Filter these entries so that only lines with the word "following" remain.

+++ THE RECORDS +++

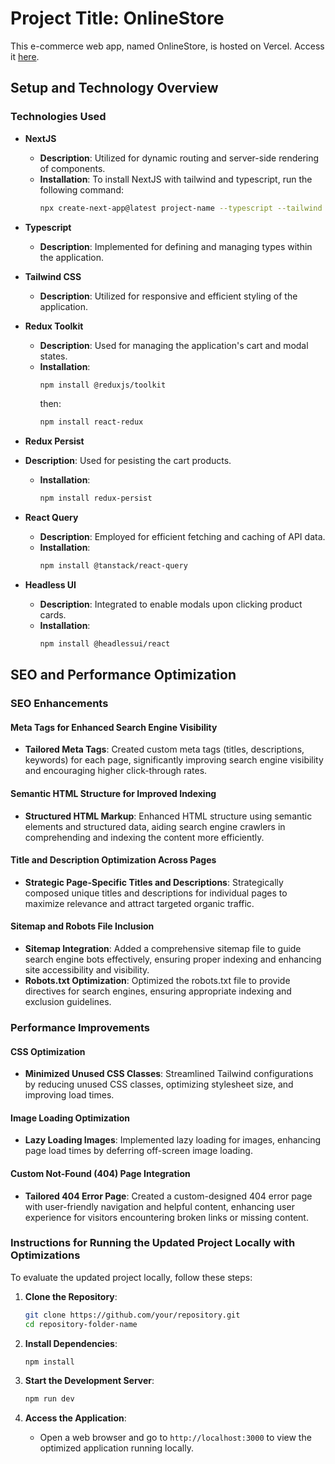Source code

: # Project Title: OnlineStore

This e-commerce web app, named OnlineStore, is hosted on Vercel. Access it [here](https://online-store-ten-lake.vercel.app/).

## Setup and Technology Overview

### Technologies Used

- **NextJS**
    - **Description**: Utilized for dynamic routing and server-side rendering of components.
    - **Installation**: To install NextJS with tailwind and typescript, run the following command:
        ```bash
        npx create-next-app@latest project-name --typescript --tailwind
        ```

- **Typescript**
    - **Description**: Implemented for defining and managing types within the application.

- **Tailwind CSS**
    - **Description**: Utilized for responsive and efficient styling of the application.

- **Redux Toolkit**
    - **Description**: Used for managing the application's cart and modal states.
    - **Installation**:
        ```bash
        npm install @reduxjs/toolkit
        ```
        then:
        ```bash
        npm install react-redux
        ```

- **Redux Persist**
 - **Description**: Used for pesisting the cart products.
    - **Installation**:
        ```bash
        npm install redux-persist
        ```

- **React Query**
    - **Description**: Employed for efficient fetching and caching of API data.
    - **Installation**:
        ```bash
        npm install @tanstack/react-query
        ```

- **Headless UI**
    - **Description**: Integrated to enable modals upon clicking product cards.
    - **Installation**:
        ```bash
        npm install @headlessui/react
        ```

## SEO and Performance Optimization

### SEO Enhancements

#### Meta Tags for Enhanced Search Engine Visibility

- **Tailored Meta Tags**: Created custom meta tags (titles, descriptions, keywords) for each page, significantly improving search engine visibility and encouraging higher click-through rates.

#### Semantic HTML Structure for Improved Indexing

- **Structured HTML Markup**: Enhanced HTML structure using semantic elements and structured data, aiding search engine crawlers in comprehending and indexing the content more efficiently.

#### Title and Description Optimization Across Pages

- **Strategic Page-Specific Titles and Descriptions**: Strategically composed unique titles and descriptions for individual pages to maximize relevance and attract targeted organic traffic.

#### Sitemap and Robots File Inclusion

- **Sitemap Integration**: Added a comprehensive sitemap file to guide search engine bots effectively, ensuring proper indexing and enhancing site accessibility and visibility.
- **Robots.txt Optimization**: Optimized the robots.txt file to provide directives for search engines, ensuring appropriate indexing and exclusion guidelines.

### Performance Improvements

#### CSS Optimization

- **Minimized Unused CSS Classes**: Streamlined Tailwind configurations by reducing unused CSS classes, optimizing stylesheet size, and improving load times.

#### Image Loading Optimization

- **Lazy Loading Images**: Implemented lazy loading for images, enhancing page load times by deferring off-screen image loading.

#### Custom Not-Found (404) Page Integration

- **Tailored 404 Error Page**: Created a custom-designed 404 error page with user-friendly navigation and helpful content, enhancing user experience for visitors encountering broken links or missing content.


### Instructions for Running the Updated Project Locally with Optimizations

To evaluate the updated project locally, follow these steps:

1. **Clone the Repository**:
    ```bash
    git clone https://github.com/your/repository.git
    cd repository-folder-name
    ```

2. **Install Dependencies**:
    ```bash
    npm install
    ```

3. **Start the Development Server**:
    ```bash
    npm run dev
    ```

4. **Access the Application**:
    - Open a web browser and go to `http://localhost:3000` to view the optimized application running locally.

+++
+++ THE RECORDS +++

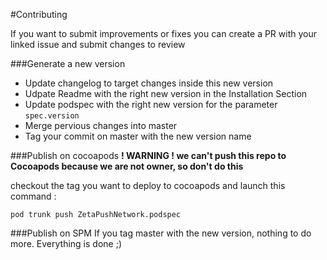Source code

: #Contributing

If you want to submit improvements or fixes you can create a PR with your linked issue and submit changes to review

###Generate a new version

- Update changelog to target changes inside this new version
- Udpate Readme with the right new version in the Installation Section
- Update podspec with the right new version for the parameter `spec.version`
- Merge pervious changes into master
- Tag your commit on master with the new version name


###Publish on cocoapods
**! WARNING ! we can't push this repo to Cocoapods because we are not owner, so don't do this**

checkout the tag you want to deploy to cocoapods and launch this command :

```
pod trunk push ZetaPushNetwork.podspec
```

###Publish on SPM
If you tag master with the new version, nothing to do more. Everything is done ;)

+++
+++ THE RECORDS +++

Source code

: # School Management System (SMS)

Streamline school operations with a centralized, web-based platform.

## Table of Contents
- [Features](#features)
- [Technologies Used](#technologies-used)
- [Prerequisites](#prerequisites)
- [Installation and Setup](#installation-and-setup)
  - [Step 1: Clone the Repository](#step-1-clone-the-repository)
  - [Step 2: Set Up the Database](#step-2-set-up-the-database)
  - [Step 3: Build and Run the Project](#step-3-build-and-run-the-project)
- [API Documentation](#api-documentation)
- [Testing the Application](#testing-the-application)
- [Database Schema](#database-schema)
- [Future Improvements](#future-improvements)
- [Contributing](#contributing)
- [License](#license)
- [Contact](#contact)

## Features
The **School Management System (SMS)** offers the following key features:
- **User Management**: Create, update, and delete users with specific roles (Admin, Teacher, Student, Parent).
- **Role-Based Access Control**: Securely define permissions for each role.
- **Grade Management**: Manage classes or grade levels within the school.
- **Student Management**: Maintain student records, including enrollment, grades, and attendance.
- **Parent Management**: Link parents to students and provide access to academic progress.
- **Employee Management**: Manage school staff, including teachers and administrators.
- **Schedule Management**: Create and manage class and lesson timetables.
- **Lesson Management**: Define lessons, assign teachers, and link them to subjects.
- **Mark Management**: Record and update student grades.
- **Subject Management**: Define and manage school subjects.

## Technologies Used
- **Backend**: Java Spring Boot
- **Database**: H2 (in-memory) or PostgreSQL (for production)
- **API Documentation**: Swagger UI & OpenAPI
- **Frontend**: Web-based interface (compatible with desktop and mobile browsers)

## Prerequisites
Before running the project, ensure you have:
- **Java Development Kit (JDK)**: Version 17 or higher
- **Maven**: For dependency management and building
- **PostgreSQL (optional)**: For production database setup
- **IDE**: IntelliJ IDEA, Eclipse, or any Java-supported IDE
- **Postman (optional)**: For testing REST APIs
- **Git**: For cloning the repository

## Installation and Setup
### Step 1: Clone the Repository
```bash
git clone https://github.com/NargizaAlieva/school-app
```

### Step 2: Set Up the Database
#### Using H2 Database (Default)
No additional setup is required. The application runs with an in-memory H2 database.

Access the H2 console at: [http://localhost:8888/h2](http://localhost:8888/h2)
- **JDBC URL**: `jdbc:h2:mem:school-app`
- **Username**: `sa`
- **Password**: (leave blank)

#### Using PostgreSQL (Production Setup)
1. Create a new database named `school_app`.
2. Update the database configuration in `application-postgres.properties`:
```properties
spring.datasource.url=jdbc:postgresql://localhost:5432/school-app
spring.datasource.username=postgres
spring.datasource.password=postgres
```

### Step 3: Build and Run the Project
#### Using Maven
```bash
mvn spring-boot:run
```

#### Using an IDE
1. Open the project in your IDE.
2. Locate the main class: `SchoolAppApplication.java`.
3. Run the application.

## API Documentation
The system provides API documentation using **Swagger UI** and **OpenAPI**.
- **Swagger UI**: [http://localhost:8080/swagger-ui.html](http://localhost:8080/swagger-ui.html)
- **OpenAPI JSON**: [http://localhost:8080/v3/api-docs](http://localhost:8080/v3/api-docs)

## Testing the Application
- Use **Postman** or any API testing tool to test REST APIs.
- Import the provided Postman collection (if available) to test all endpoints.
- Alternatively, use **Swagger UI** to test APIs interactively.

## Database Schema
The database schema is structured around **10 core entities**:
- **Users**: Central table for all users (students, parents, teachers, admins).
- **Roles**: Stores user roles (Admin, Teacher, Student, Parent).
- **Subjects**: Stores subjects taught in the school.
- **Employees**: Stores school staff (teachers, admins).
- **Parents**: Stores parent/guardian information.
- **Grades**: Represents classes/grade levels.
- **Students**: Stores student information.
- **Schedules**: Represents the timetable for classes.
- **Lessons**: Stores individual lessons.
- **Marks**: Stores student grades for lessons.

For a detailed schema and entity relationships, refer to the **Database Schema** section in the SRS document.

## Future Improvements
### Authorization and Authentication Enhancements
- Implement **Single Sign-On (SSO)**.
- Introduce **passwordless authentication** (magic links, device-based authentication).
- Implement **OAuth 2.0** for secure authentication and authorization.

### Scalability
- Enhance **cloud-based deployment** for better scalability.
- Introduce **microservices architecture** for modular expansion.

+++

* **TASK ANSWER**:
    - **Installation**: To install NextJS with tailwind and typescript, run the following command:
The **School Management System (SMS)** offers the following key features:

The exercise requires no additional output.